ENTRIES SUPPLIED START
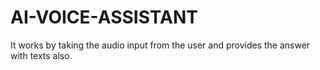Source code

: # AI-VOICE-ASSISTANT
It works by taking the audio input from the user and provides the answer with texts also.
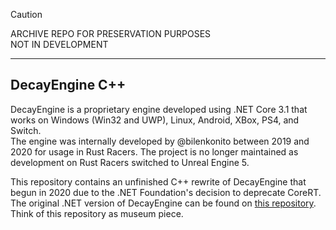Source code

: > [!CAUTION]
> ARCHIVE REPO FOR PRESERVATION PURPOSES  
> NOT IN DEVELOPMENT

----

## DecayEngine C++

DecayEngine is a proprietary engine developed using .NET Core 3.1 that works on Windows (Win32 and UWP), Linux, Android, XBox, PS4, and Switch.  
The engine was internally developed by @bilenkonito between 2019 and 2020 for usage in Rust Racers. The project is no longer maintained as development on Rust Racers switched to Unreal Engine 5.  

This repository contains an unfinished C++ rewrite of DecayEngine that begun in 2020 due to the .NET Foundation's decision to deprecate CoreRT.  
The original .NET version of DecayEngine can be found on [this repository](https://github.com/Nethash-AB/DecayEngine).  
Think of this repository as museum piece.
ENTRIES SUPPLIED END
▶ **ABOUT THIS TASK**:
Reproduce each line of the records exactly, omitting any picture.

▶ **YOUR RESPONSE**:
Source code

: # AI-VOICE-ASSISTANT
It works by taking the audio input from the user and provides the answer with texts also.
Source code

: > [!CAUTION]
> ARCHIVE REPO FOR PRESERVATION PURPOSES  
> NOT IN DEVELOPMENT

----

## DecayEngine C++

DecayEngine is a proprietary engine developed using .NET Core 3.1 that works on Windows (Win32 and UWP), Linux, Android, XBox, PS4, and Switch.  
The engine was internally developed by @bilenkonito between 2019 and 2020 for usage in Rust Racers. The project is no longer maintained as development on Rust Racers switched to Unreal Engine 5.  

This repository contains an unfinished C++ rewrite of DecayEngine that begun in 2020 due to the .NET Foundation's decision to deprecate CoreRT.  
The original .NET version of DecayEngine can be found on [this repository](https://github.com/Nethash-AB/DecayEngine).  
Think of this repository as museum piece.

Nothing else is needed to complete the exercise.